Meu avô foi a primeira pessoa que me falou sobre Tex Willer. Apesar de ávido leitor de livros, as histórias do personagem criado em 1948 por Gianluigi Bonelli e Aurelio Galleppini talvez sejam os únicos quadrinhos que ele leu. Não me recordo dele falando de algum outro. Li algumas vezes quando era bem novo as revistas que tinham na minha casa e depois nunca mais. Até que recebi O Herói e a Lenda. Antes de ler, procurei algumas histórias icônicas do personagem para melhor compreender todo o seu universo, afinal, meu contato com os fumetti do Tex se deu na infância. Fica difícil lembrar de coisas lidas há mais de 20 anos e uma breve recapitulação foi necessária para que ao menos eu pudesse compreender melhor a graphic novel de Paolo Serpieri.
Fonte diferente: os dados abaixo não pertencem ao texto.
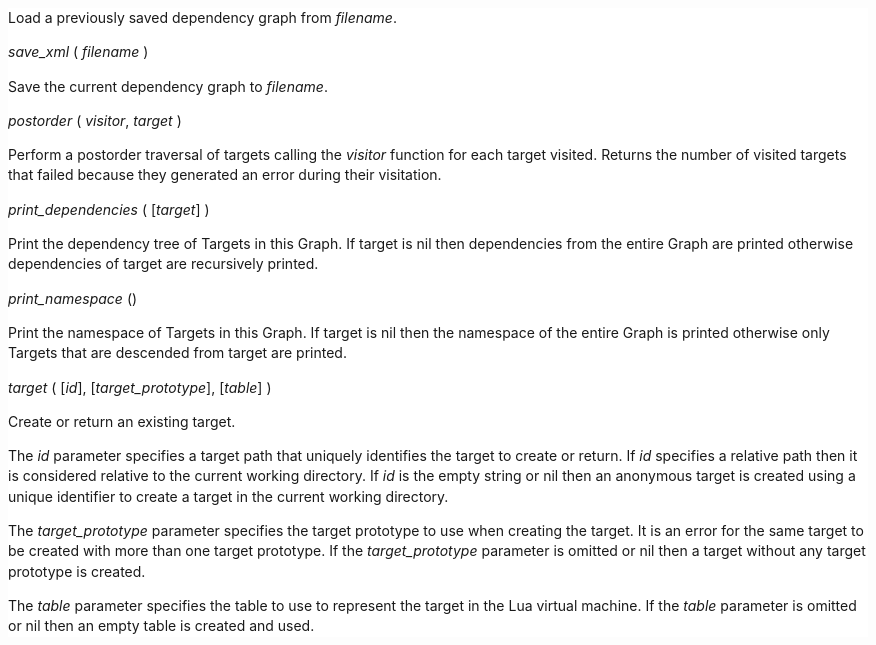 Load a previously saved dependency graph from _filename_.

*save_xml* ( _filename_ )

Save the current dependency graph to _filename_.

*postorder* ( _visitor_, _target_ )

Perform a postorder traversal of targets calling the _visitor_ function for each target visited.  Returns the number of visited targets that failed because they generated an error during their visitation.

*print_dependencies* ( [_target_] )

Print the dependency tree of Targets in this Graph.  If target is nil then dependencies from the entire Graph are printed otherwise dependencies of target are recursively printed.

*print_namespace* ()

Print the namespace of Targets in this Graph.  If target is nil then the namespace of the entire Graph is printed otherwise only Targets that are descended from target are printed.

*target* ( [_id_], [_target_prototype_], [_table_] )

Create or return an existing target.

The _id_ parameter specifies a target path that uniquely identifies the target to create or return.  If _id_ specifies a relative path then it is considered relative to the current working directory.  If _id_ is the empty string or nil then an anonymous target is created using a unique identifier to create a target in the current working directory.

The _target_prototype_ parameter specifies the target prototype to use when creating the target.  It is an error for the same target to be created with more than one target prototype.  If the _target_prototype_ parameter is omitted or nil then a target without any target prototype is created.

The _table_ parameter specifies the table to use to represent the target in the Lua virtual machine.  If the _table_ parameter is omitted or nil then an empty table is created and used.
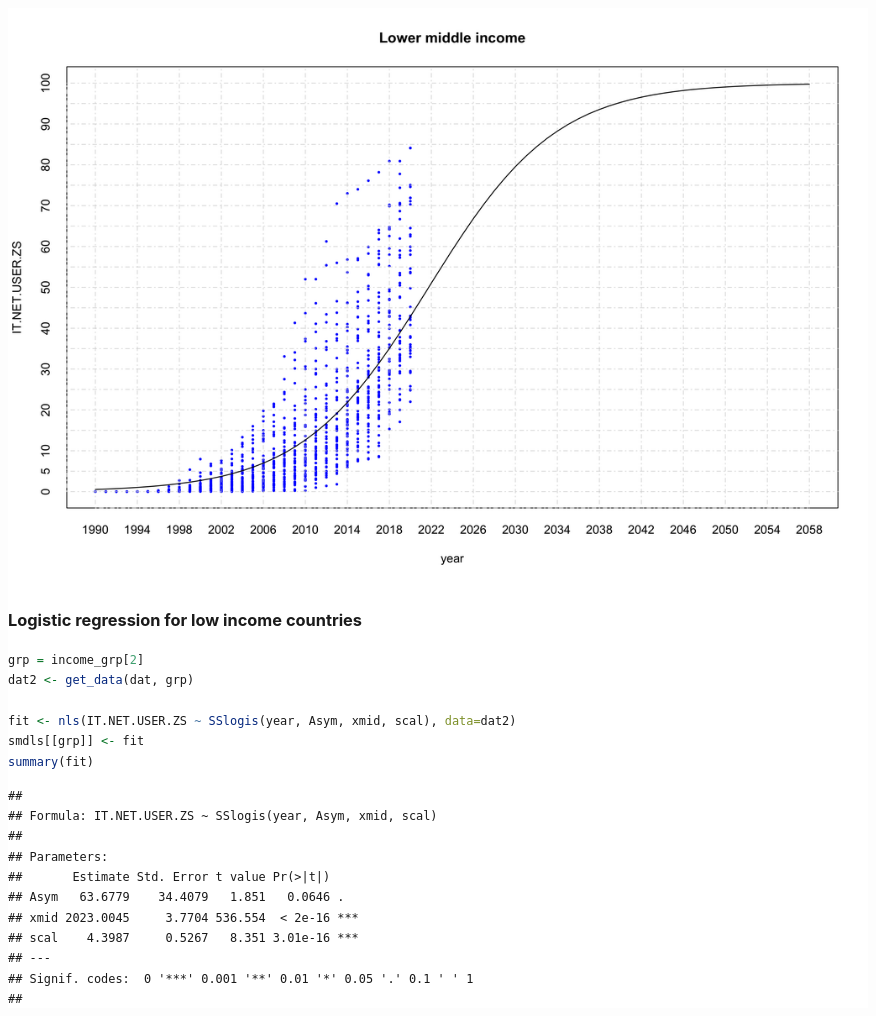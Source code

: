 ![](regression_files/figure-gfm/unnamed-chunk-28-1.png)

### Logistic regression for low income countries

``` r
grp = income_grp[2]
dat2 <- get_data(dat, grp)

fit <- nls(IT.NET.USER.ZS ~ SSlogis(year, Asym, xmid, scal), data=dat2)
smdls[[grp]] <- fit
summary(fit)
```

    ## 
    ## Formula: IT.NET.USER.ZS ~ SSlogis(year, Asym, xmid, scal)
    ## 
    ## Parameters:
    ##       Estimate Std. Error t value Pr(>|t|)    
    ## Asym   63.6779    34.4079   1.851   0.0646 .  
    ## xmid 2023.0045     3.7704 536.554  < 2e-16 ***
    ## scal    4.3987     0.5267   8.351 3.01e-16 ***
    ## ---
    ## Signif. codes:  0 '***' 0.001 '**' 0.01 '*' 0.05 '.' 0.1 ' ' 1
    ##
A primeira coisa que percebi, foi que essa história se diferenciava dos tradicionais fumetti da Bonelli. Tex aqui é bem mais violento e mata os seus inimigos sem o “romantismo” de salvar uma vida em perigo ou a sua própria. Confesso que foi um choque, mas dentro do contexto da história, funciona muito bem. As ilustrações do mestre Serpieri são de uma beleza e precisão ímpar, visto que são anatomicamente perfeitos e enchem os olhos do leitor. O autor intercala beleza e brutalidade numa naturalidade que impressiona. As cenas de batalha então são quase storyboards ultra detalhados de algum faroeste dirigido por um John Huston ou um Sergio Leone. Quando retrata ambientes fechados, insere o leitor no local, provocando um verdadeiro deleite visual.
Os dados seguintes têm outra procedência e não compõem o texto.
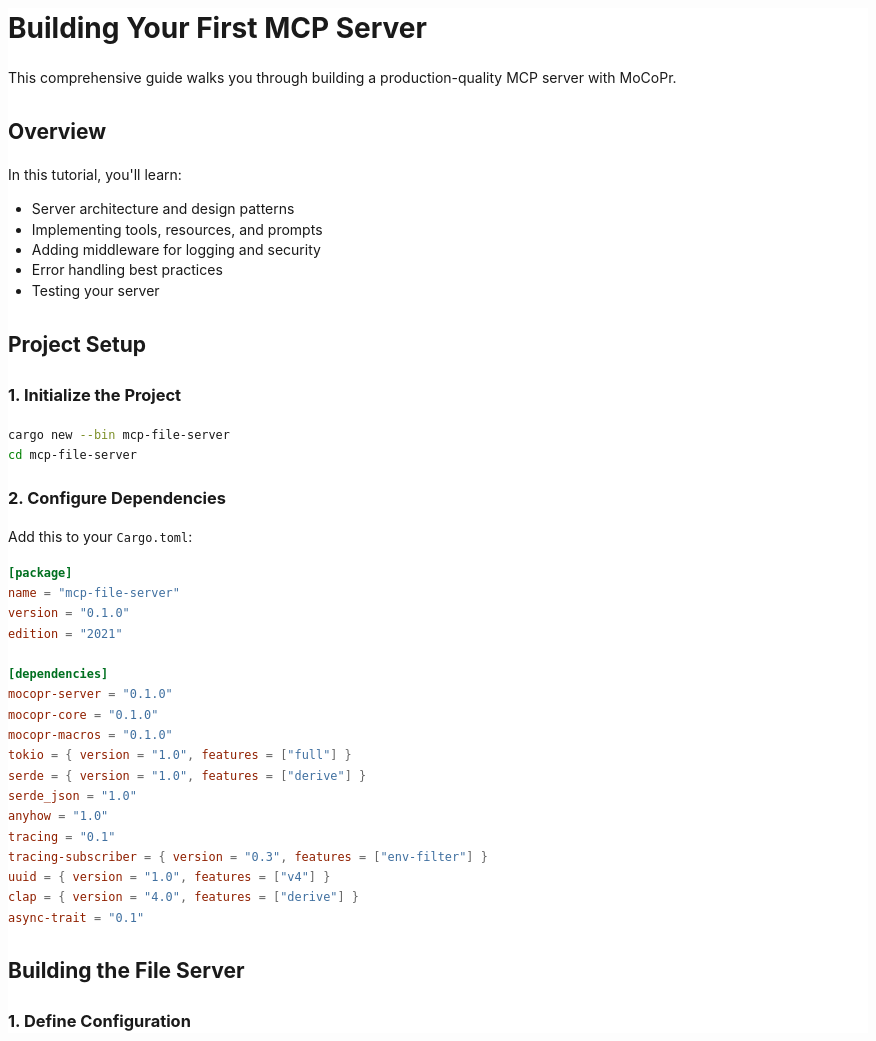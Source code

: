 # Building Your First MCP Server

This comprehensive guide walks you through building a production-quality MCP server with MoCoPr.

## Overview

In this tutorial, you'll learn:

- Server architecture and design patterns
- Implementing tools, resources, and prompts
- Adding middleware for logging and security
- Error handling best practices
- Testing your server

## Project Setup

### 1. Initialize the Project

```bash
cargo new --bin mcp-file-server
cd mcp-file-server
```

### 2. Configure Dependencies

Add this to your `Cargo.toml`:

```toml
[package]
name = "mcp-file-server"
version = "0.1.0"
edition = "2021"

[dependencies]
mocopr-server = "0.1.0"
mocopr-core = "0.1.0"
mocopr-macros = "0.1.0"
tokio = { version = "1.0", features = ["full"] }
serde = { version = "1.0", features = ["derive"] }
serde_json = "1.0"
anyhow = "1.0"
tracing = "0.1"
tracing-subscriber = { version = "0.3", features = ["env-filter"] }
uuid = { version = "1.0", features = ["v4"] }
clap = { version = "4.0", features = ["derive"] }
async-trait = "0.1"
```

## Building the File Server

### 1. Define Configuration
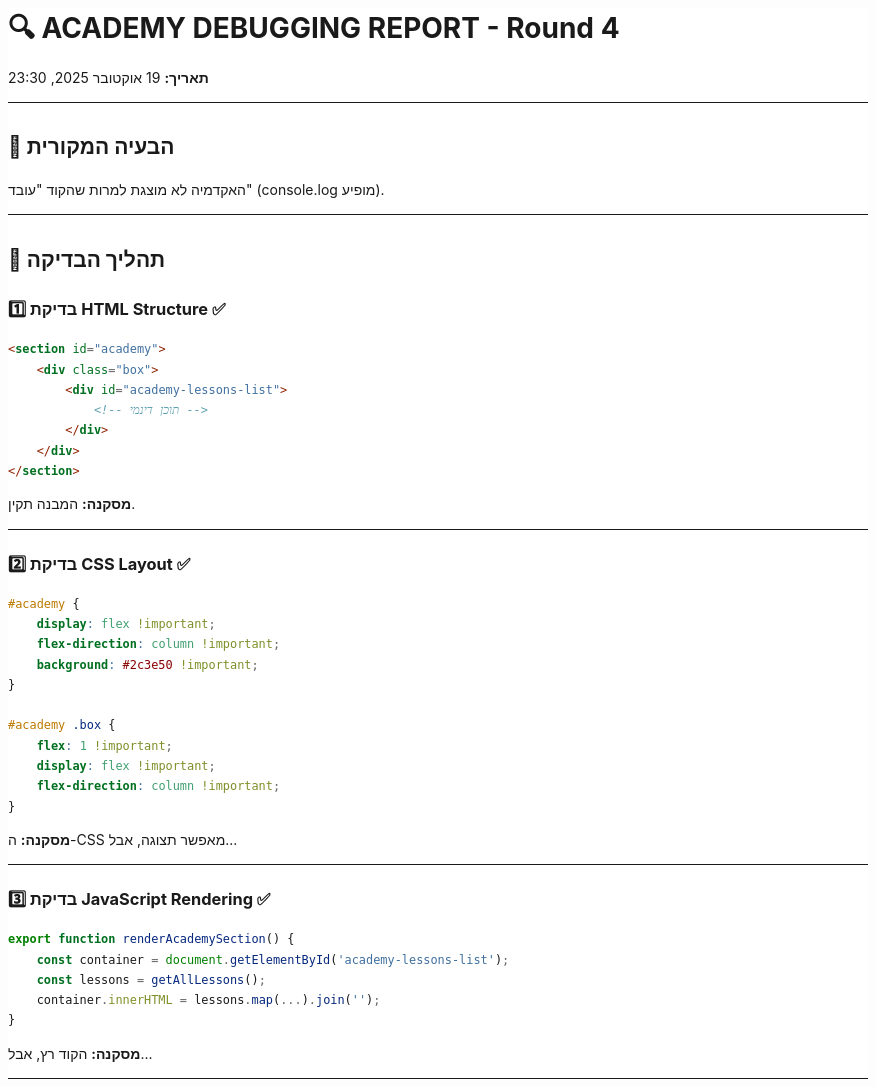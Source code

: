 # 🔍 ACADEMY DEBUGGING REPORT - Round 4
**תאריך:** 19 אוקטובר 2025, 23:30

---

## 🐛 הבעיה המקורית

האקדמיה לא מוצגת למרות שהקוד "עובד" (console.log מופיע).

---

## 🔎 תהליך הבדיקה

### 1️⃣ בדיקת HTML Structure ✅
```html
<section id="academy">
    <div class="box">
        <div id="academy-lessons-list">
            <!-- תוכן דינמי -->
        </div>
    </div>
</section>
```
**מסקנה:** המבנה תקין.

---

### 2️⃣ בדיקת CSS Layout ✅
```css
#academy {
    display: flex !important;
    flex-direction: column !important;
    background: #2c3e50 !important;
}

#academy .box {
    flex: 1 !important;
    display: flex !important;
    flex-direction: column !important;
}
```
**מסקנה:** ה-CSS מאפשר תצוגה, אבל...

---

### 3️⃣ בדיקת JavaScript Rendering ✅
```javascript
export function renderAcademySection() {
    const container = document.getElementById('academy-lessons-list');
    const lessons = getAllLessons();
    container.innerHTML = lessons.map(...).join('');
}
```
**מסקנה:** הקוד רץ, אבל...

---
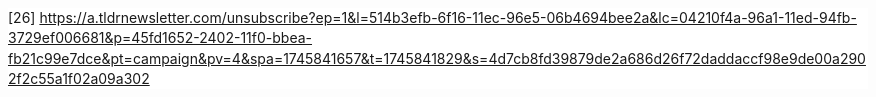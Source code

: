 [26] https://a.tldrnewsletter.com/unsubscribe?ep=1&l=514b3efb-6f16-11ec-96e5-06b4694bee2a&lc=04210f4a-96a1-11ed-94fb-3729ef006681&p=45fd1652-2402-11f0-bbea-fb21c99e7dce&pt=campaign&pv=4&spa=1745841657&t=1745841829&s=4d7cb8fd39879de2a686d26f72daddaccf98e9de00a2902f2c55a1f02a09a302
Tudo isso casa perfeitamente com o roteiro do próprio autor. Seu roteiro é rápido e preciso, mas nem por isso apressado. Usando metalinguagem de uma forma muito interessante, Serpieri introduz um velho Kit Carson retratando sua história para um jovem jornalista. Porém, em nenhum momento Paolo deixa claro se aquele ali é o verdadeiro Kit amigo de Tex, um impostor, se a história é verdadeira ou mesmo se estamos diante do Kit Carson histórico que viveu no século XIX. O autor provoca questionamentos sobre as versões da verdade e a forma de cada um enxergar de forma peculiar os eventos que testemunham. Serpieri joga com a figura do narrador não confiável de uma forma que intriga e instiga o leitor, ao mesmo tempo que não esquece das características principais de Tex Willer. Pros leitores mais antigos é uma experiência fascinante, pois abandona o caráter um tanto quanto ingênuo e paladino do personagem e abraça com força uma personalidade de múltiplas facetas que não ofende a sua mística, apenas o torna mais humano. A moral e a ética de Tex permanecem ali, só estão mais palatáveis.
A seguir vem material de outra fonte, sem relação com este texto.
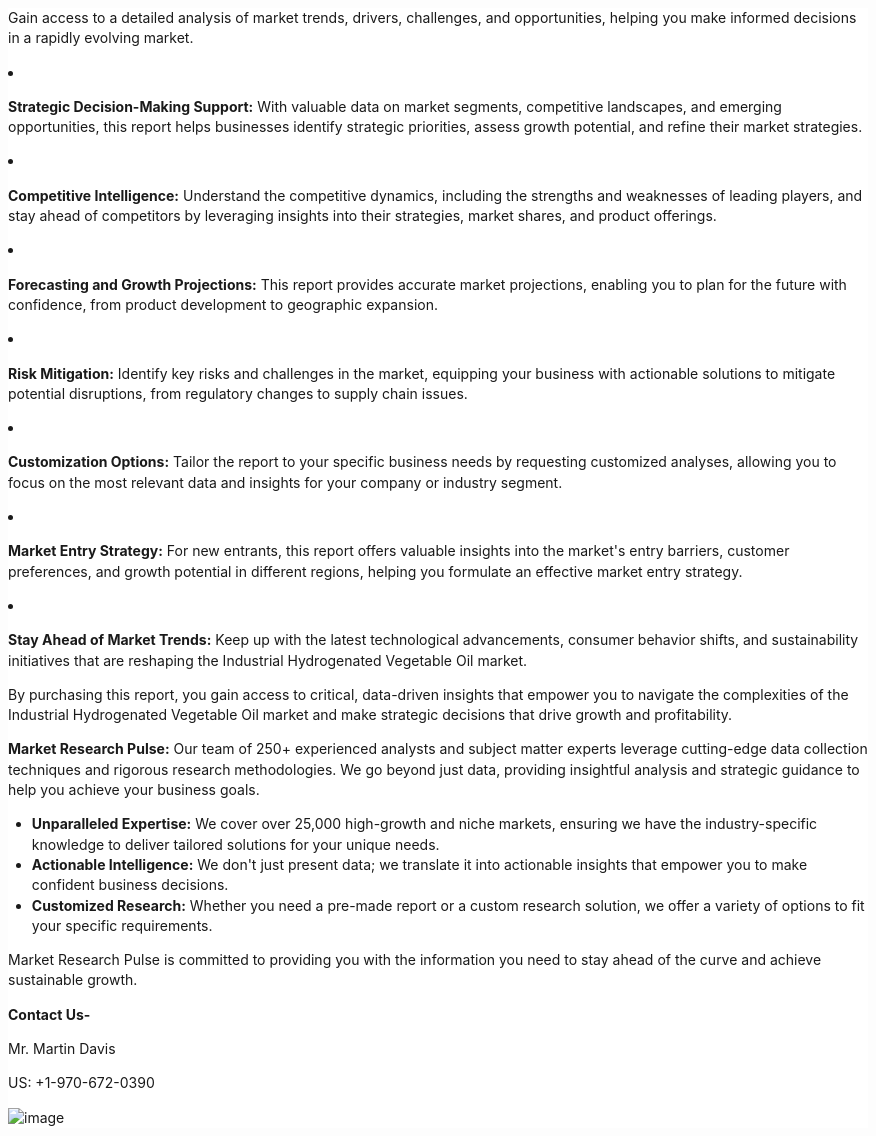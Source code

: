 Gain access to a detailed analysis of market trends, drivers, challenges, and opportunities, helping you make informed decisions in a rapidly evolving market.</p></li><li><p><strong>Strategic Decision-Making Support:</strong> With valuable data on market segments, competitive landscapes, and emerging opportunities, this report helps businesses identify strategic priorities, assess growth potential, and refine their market strategies.</p></li><li><p><strong>Competitive Intelligence:</strong> Understand the competitive dynamics, including the strengths and weaknesses of leading players, and stay ahead of competitors by leveraging insights into their strategies, market shares, and product offerings.</p></li><li><p><strong>Forecasting and Growth Projections:</strong> This report provides accurate market projections, enabling you to plan for the future with confidence, from product development to geographic expansion.</p></li><li><p><strong>Risk Mitigation:</strong> Identify key risks and challenges in the market, equipping your business with actionable solutions to mitigate potential disruptions, from regulatory changes to supply chain issues.</p></li><li><p><strong>Customization Options:</strong> Tailor the report to your specific business needs by requesting customized analyses, allowing you to focus on the most relevant data and insights for your company or industry segment.</p></li><li><p><strong>Market Entry Strategy:</strong> For new entrants, this report offers valuable insights into the market's entry barriers, customer preferences, and growth potential in different regions, helping you formulate an effective market entry strategy.</p></li><li><p><strong>Stay Ahead of Market Trends:</strong> Keep up with the latest technological advancements, consumer behavior shifts, and sustainability initiatives that are reshaping the Industrial Hydrogenated Vegetable Oil market.</p></li></ol><p>By purchasing this report, you gain access to critical, data-driven insights that empower you to navigate the complexities of the Industrial Hydrogenated Vegetable Oil market and make strategic decisions that drive growth and profitability.</p><p><strong>Market Research Pulse:</strong>&nbsp;Our team of 250+ experienced analysts and subject matter experts leverage cutting-edge data collection techniques and rigorous research methodologies. We go beyond just data, providing insightful analysis and strategic guidance to help you achieve your business goals.</p><ul><li><strong>Unparalleled Expertise:</strong>&nbsp;We cover over 25,000 high-growth and niche markets, ensuring we have the industry-specific knowledge to deliver tailored solutions for your unique needs.</li><li><strong>Actionable Intelligence:</strong>&nbsp;We don't just present data; we translate it into actionable insights that empower you to make confident business decisions.</li><li><strong>Customized Research:</strong>&nbsp;Whether you need a pre-made report or a custom research solution, we offer a variety of options to fit your specific requirements.</li></ul><p>Market Research Pulse is committed to providing you with the information you need to stay ahead of the curve and achieve sustainable growth.</p><p><strong>Contact Us-</strong></p><p>Mr. Martin Davis</p><p>US: +1-970-672-0390</p>
![image](https://github.com/user-attachments/assets/8351cf4d-2e63-4c21-9a18-7e5f2d836a36)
Ainda que no editorial escrito por Mauro Boselli exista um esforço para delinear que essa é uma história que acontece em uma espécie de universo alternativo, Tex: O Herói e a Lenda é mais do que obrigatória para os fãs do personagem. Além de tudo que foi ressaltado acima, a graphic novel conta um ótimo texto introdutório que enumera fatos históricos, além da história brilhantemente contada que possui um final tão bom que serve para potencializar tudo o que foi lido.